Heavy machinery, automotive, and machine building typically have complex bills of material, multi-tier supply chain networks, and depend on carbon-intensive materials such as steel, aluminum, and plastics. To meet sustainability goals, these engineering-oriented value chains (EOVC) must undergo a transformative shift.
Manufacturing organizations stand at the forefront of decarbonization efforts worldwide. In 2022, IDC’s Industry Intelligence Survey found that customer requirements drove investments in sustainability as a strategic business priority for 45% of U.S. and 39% of European manufacturing respondents. For 40% of U.S and European respondents, regulatory requirements were the leading sustainability investment driver.
Decarbonizing the entire value chain — with a particular focus on Scope 3 emissions — is central to the evolution of EOVCs. Scope 3 emissions represent a significant share of a company’s overall carbon footprint, extending beyond direct operational activities (Scope 1) and indirect energy consumption (Scope 2). Scope 3 emissions encompass indirect emissions generated across the value chain, including the production of materials like steel, plastics, aluminum, batteries, and glass.
Understanding the dynamics of affordable (and available) clean and renewable energy is crucial to developing an emissions-free supply chain. Europe, however, faces significant challenges in deploying the low-carbon energy resources crucial to decarbonizing supply chains in general.
Many challenges related to value chain decarbonization are addressed at the C-suite level. However, the roles that must implement these strategies include material engineers, procurement department leaders, quality managers, and supplier management leaders.
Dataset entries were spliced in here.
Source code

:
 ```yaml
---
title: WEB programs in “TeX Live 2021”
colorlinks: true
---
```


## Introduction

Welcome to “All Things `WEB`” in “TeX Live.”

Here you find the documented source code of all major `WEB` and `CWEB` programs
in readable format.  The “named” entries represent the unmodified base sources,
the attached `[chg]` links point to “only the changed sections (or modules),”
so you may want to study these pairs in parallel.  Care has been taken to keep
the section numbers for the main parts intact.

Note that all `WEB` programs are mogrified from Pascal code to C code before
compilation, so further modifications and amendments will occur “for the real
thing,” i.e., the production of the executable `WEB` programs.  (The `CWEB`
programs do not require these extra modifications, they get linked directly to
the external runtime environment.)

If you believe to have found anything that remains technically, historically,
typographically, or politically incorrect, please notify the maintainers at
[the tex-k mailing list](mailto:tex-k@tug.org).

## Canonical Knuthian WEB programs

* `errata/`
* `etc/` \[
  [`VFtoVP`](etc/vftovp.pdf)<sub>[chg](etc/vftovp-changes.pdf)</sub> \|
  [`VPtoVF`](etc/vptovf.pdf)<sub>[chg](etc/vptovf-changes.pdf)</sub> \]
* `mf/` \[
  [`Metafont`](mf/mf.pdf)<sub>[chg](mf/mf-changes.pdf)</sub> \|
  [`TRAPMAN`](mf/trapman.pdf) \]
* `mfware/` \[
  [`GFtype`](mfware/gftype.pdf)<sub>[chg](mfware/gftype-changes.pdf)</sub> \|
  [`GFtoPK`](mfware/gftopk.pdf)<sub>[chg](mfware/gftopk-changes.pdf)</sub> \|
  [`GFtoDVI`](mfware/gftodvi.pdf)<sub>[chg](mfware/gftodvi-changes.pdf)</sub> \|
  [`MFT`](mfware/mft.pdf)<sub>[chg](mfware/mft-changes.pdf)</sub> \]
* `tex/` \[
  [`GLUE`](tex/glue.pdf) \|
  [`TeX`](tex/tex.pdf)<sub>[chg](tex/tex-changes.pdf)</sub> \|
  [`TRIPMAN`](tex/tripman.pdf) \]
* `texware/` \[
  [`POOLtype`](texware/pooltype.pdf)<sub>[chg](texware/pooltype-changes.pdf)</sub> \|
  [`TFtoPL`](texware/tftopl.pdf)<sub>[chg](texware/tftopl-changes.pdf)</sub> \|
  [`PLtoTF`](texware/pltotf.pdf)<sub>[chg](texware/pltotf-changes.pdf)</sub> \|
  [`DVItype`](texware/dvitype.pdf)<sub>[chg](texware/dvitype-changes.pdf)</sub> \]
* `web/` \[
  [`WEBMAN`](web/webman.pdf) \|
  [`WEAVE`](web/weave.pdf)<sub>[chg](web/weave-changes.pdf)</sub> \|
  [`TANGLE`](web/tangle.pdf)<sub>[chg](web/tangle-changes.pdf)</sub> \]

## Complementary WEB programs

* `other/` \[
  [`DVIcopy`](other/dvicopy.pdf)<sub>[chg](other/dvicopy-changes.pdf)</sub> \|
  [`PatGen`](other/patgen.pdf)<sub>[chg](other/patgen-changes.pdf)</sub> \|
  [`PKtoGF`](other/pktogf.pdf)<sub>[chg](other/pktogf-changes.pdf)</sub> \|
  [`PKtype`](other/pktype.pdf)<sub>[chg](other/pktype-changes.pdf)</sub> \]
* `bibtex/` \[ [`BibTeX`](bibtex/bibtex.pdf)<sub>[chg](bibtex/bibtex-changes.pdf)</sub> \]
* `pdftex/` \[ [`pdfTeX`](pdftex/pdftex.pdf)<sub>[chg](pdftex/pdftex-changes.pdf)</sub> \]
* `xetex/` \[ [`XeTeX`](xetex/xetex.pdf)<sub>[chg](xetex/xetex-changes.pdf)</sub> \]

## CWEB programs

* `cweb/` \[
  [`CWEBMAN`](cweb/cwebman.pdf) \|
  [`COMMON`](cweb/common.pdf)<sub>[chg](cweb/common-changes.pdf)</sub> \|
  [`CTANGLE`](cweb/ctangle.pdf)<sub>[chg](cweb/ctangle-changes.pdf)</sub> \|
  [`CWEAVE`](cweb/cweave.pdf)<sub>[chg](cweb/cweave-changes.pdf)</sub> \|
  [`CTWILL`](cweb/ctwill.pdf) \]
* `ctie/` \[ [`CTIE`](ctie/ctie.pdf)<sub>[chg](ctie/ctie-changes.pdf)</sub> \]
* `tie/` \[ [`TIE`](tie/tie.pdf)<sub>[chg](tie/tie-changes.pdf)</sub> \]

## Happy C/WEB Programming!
As material and production technology evolves, new components are developed, and new regulations emerge, those in supplier network management-related positions must have detailed knowledge about the impact of component materials on carbon footprints. We are not talking about emissions related solely to logistics, but about the carbon footprint of the production process itself.
Products like steel, aluminum, electric batteries, and plastics are often referred to as “hotspots” — that is, making them produces major emissions of CO2 and other greenhouse gases and is a leading contributor to the auto industry’s emissions footprint.
According to a McKinsey & Company study, typical upstream EV emissions include the battery (40%–60%), steel (15%–20%), aluminum (10%–20%), and plastics (around 10%). Upstream internal combustion engine (ICE) vehicle emissions include steel (25%–35%), aluminum (20%–30%), and plastics (15%–20%).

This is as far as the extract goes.